“And we will,” Jean-Luc says. “But the intelligence community agrees that reconnaissance is the best bet for now. Give us a week to do our jobs—”
“You have seventy-two hours.” Once again, my father’s voice cuts through the room. “While I understand the importance of intelligence gathering, I agree with Kian that we’re reaching a critical point. I want to meet back here in seventy-two hours, and at that point, I want to know exactly how you’re going to go in and get the crown prince.”
The meeting goes on for an hour after that as all sides discuss the logistics of what my father and I are asking. And though I pay close attention, there’s a part of me that keeps wondering if seventy-two hours is going to be too late. Or, worse, if we’re already too late.
If maybe Garrett is already dead and I just don’t want to admit it.
Chapter 18
Savvy
I wait all day for Kian to call, but he never does. Not that I really expected him to. He’s got other things way more important than me to deal with right now. It’s just…it’s just I really wanted him to call. Really wanted to know that last night meant something to him.
Which is stupid, I know. And unfair to Kian, considering he might have just gotten a lead on his missing brother—who also happens to be the heir to the Wildermar throne.
Garrett’s kidnapping shocked the nation, threw the country’s financial markets into absolute chaos and turned a lot of other things inside out. Including Kian’s life.
Because not only does he now have to deal with his private grief over his missing twin, but he also has to take on the duties of that twin and help steer the nation through the crisis. It’s a lot for anyone to deal with. Expecting him to worry about my feelings on top of all of that…it’s ridiculous, not to mention selfish.
I know all this. I really do. And I believe it one hundred and ten percent. But knowing it doesn’t stop me from checking my phone every fifteen minutes—even while I’m tending bar—on the off chance that I might have missed a text or a phone call from him.
Which I didn’t.
When two A.M. rolls around with still no word from Kian, I tell myself it’s no big deal. Tell myself that it doesn’t matter. That I’m expecting too much from a guy I’ve only slept with once.
It’s just…I really like him. I shouldn’t, but I do. And just once, I’d like someone that I care about to care about me the same way. To treat me with the same respect and concern that I try to treat them with.
No matter what that movie says, sometimes a guy not calling isn’t a sign that he’s not into you. Sometimes he really is just busy—especially if he’s second in charge of running an actual country. Or at least, that’s my story and I’m sticking to it.
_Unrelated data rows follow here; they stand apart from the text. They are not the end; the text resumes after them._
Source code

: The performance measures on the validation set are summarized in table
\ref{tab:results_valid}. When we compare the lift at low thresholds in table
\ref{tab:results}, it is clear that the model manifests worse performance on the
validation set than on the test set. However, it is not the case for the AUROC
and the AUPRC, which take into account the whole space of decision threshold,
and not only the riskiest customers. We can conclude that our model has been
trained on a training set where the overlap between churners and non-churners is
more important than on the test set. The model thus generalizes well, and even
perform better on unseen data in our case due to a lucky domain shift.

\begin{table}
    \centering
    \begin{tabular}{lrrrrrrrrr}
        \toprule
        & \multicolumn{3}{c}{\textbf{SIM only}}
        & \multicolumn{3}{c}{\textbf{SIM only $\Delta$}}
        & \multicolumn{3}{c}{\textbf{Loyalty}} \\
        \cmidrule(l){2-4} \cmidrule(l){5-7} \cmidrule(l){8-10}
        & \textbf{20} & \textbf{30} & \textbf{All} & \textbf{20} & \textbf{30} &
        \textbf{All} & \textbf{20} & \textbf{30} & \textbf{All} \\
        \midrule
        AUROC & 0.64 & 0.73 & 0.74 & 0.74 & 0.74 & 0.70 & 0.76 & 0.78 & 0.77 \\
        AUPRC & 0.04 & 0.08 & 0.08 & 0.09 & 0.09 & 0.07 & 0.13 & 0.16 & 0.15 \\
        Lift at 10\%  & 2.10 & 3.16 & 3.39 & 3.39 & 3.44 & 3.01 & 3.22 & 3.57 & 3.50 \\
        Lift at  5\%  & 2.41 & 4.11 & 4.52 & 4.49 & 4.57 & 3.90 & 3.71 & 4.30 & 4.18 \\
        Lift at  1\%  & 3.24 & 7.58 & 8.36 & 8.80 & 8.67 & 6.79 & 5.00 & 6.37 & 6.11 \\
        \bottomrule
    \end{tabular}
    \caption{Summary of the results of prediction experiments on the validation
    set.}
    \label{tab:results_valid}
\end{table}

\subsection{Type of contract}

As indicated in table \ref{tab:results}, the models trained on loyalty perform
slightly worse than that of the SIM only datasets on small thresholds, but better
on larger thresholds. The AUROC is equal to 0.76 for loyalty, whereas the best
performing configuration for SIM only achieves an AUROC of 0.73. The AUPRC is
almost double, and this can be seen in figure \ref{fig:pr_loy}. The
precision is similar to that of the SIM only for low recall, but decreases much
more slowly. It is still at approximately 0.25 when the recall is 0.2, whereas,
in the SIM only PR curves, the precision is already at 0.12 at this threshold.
Except, as I walk out to my car, I know that even that’s not true. It’s only been twenty hours since Kian walked out of my kitchen and into my head, and I’ve already let him go. Already convinced myself that he’s moved on like everybody else in my life. Already believe that I don’t matter to him any more than I’ve ever mattered to anyone.
After all, why should His Royal Hotness be any different than everyone else in my life?
As I get to my car, I can’t help pulling out my phone one more time, can’t help checking my messages one more time. Can’t help being disappointed when there’s nothing there. It’s not exactly a big freaking surprise, but still…
The drive home only takes about ten minutes—the great thing about a middle of the night commute is no traffic—and as I pull onto my street, I promise myself that I’m going to curl up on the couch with a pint of butter pecan ice cream and my poetry journal. Lately I’ve spent so much of my free time doing research for the mystery novel I’m about to start that I haven’t actually written anything for weeks.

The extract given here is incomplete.